Table 1. Main properties of the working fluids [21,22].

System	Working Fluids	M (kg/kmol)	Tcr (°C)	Pcr (MPa)	ODP	GWP (for 100 Years)
VCC	R134a	102.03	101.1	4.06	0	1430
	R290	44.10	96.7	4.25	0	20
	R404A	97.60	72.0	3.72	0	3900
	R407C	86.20	85.8	4.60	0	1800
	R600a	58.12	134.7	3.63	0	20
	R410A	72.58	70.5	4.81	0	2100
ORC	Butane	58.12	152.0	3.80	0	20
	R123	152.93	183.7	3.66	0.02	77
	R141b	116.95	204.4	4.21	0.12	725
	R227ea	170.03	102.8	3.00	0	3220
	R245fa	134.05	154.0	3.65	0	1030
	R1233zd(e)	130.49	166.5	3.62	0.00034	7

VCC = vapor compression cycle; ORC = organic Rankine cycle; ODP = Ozone depletion potential; GWP = Global warming.

.

2.2. Research Approach

The organic Rankine cycle recovers waste heat from the working fluid of the vapor compression cycle (VCC) system in a shared heat exchanger. Performance analyses are conducted on the VCC system with a refrigeration capacity (heat input) of 10-ton (35 kW). The VCC is integrated with the ORC system (i–VCC–ORC) in order to utilize the waste heat from the VCC condenser in the ORC cycle for electricity production. The condenser of the VCC cycle is assumed at the temperature of the 50 °C. In this study, a sharing heat exchanger (SHX) instead of a conventional condensing module is applied which completely recovers the heat rejected by the VCC condenser. The entire waste heat is transferred from the VCC fluid to P_cr = Critical Pressure; ODP = Ozone depletion potential; GWP = Global warming the ORC fluid. The i-VCC-ORC system is used to produce chilled water. The thermodynamic model of an integrated system was developed and programmed using the Engineering Equation Solver (EES). The designing of ORC components was the major focus in this study. The following general assumptions were used in the thermodynamic analyses [17,26].

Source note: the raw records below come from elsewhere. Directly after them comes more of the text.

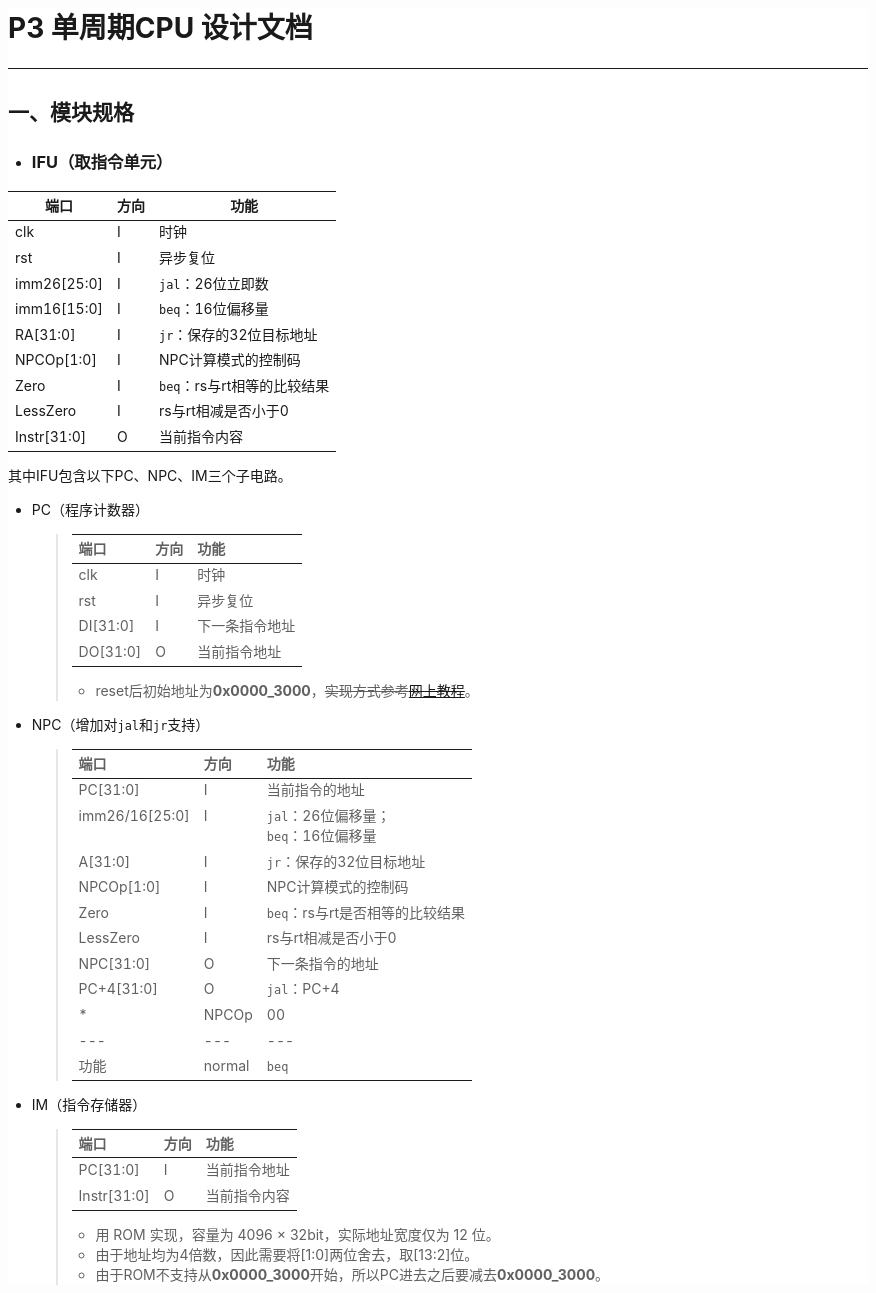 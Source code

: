 # P3 单周期CPU 设计文档

***

## 一、模块规格

* ### IFU（取指令单元）

| 端口 | 方向 | 功能 |
| --- | --- | --- |
| clk | I | 时钟 |
| rst | I | 异步复位 |
| imm26[25:0] | I | `jal`：26位立即数 |
| imm16[15:0] | I | `beq`：16位偏移量 |
| RA[31:0] | I | `jr`：保存的32位目标地址 |
| NPCOp[1:0] | I | NPC计算模式的控制码 |
| Zero | I | `beq`：rs与rt相等的比较结果 |
| LessZero | I | rs与rt相减是否小于0 |
| Instr[31:0] | O | 当前指令内容 |

其中IFU包含以下PC、NPC、IM三个子电路。

* PC（程序计数器）

    > | 端口 | 方向 | 功能 |
    > | --- | --- | --- |
    > | clk | I | 时钟 |
    > | rst | I | 异步复位 |
    > | DI[31:0] | I | 下一条指令地址 |
    > | DO[31:0] | O | 当前指令地址 |
    > * reset后初始地址为**0x0000_3000**，~~实现方式参考~~[~~网上教程~~](https://www.cnblogs.com/BUAA-Wander/p/11790154.html)。
* NPC（增加对`jal`和`jr`支持）
    > | 端口 | 方向 | 功能 |
    > | --- | --- | --- |
    > | PC[31:0] | I | 当前指令的地址 |
    > | imm26/16[25:0] | I | `jal`：26位偏移量；<br/>`beq`：16位偏移量 |
    > | A[31:0] | I | `jr`：保存的32位目标地址 |
    > | NPCOp[1:0] | I | NPC计算模式的控制码 |
    > | Zero | I | `beq`：rs与rt是否相等的比较结果 |
    > | LessZero | I | rs与rt相减是否小于0 |
    > | NPC[31:0] | O | 下一条指令的地址 |
    > | PC+4[31:0] | O | `jal`：PC+4 |
    > * | NPCOp | 00 | 01 | 10 | 11 |
    >   | --- | --- | --- | --- | --- |
    >   | 功能 | normal | `beq` | `jr` | `jal` |
* IM（指令存储器）
    > | 端口 | 方向 | 功能 |
    > | --- | --- | --- |
    > | PC[31:0] | I | 当前指令地址 |
    > | Instr[31:0] | O | 当前指令内容 |
    > * 用 ROM 实现，容量为 4096 × 32bit，实际地址宽度仅为 12 位。
    > * 由于地址均为4倍数，因此需要将[1:0]两位舍去，取[13:2]位。
    > * 由于ROM不支持从**0x0000_3000**开始，所以PC进去之后要减去**0x0000_3000**。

• The system is operating under a steady state.
• The two cycles utilize different working fluids.
• Friction, heat loss, changes in kinetic and potential energy are neglected.
• Pressure drops in heat exchangers and pipe work are neglected.
• The VCC refrigerant enters the compressor as a saturated vapor and exits the condenser as a saturated liquid.
• The expansion process in the VCC is adiabatic.
• The working fluid in the ORC exits the condenser as a saturated liquid and enters the turbine as a saturated vapor.
• The effect on the VCC subsystem by the ORC subsystem can be neglected.

The detailed design parameters adopted for this work are mentioned in

Table 2. Design parameters for i-VCC-ORC system.

Parameters	Units	Values
Heat input to VCC system	kW	35
Return chilled water temperature	°C	12
Condensing water temperature	°C	30
VCC condensation temperature	°C	50
ORC condensation temperature	°C	35
Indoor air temperature	°C	25
Ambient air temperature	°C	35
Dead state temperature	°C	25
VCC evaporator pinch point	°C	06
ORC condenser pinch point	°C	03
Mass flow rate of condensing water	kg/s	4
Mass flow rate of chilled water	kg/s	1.7
Return chilled water pressure	MPa	0.101
Inlet cooling water pressure	MPa	0.101
Indoor air pressure	MPa	0.101
Compressor efficiency	[%]	70
Expander efficiency	[%]	80
Pump efficiency	[%]	80
Generator efficiency	[%]	95

.

The system has a novel configuration, and thus there are no experimental studies for such a configuration in the open literature. Therefore, the experimental validation of the i-VCC-ORC as a single unit is not possible. However, the results of the VCC part for the integrated cycle in the present study are compared with the results of the standalone VCC system presented in O. Badr et al. [27] for the R22 refrigerant, and the ORC is validated from the conditions mentioned in B.F. Tchanche [28] for four different dry and isentropic working fluids. The results have reasonable agreement.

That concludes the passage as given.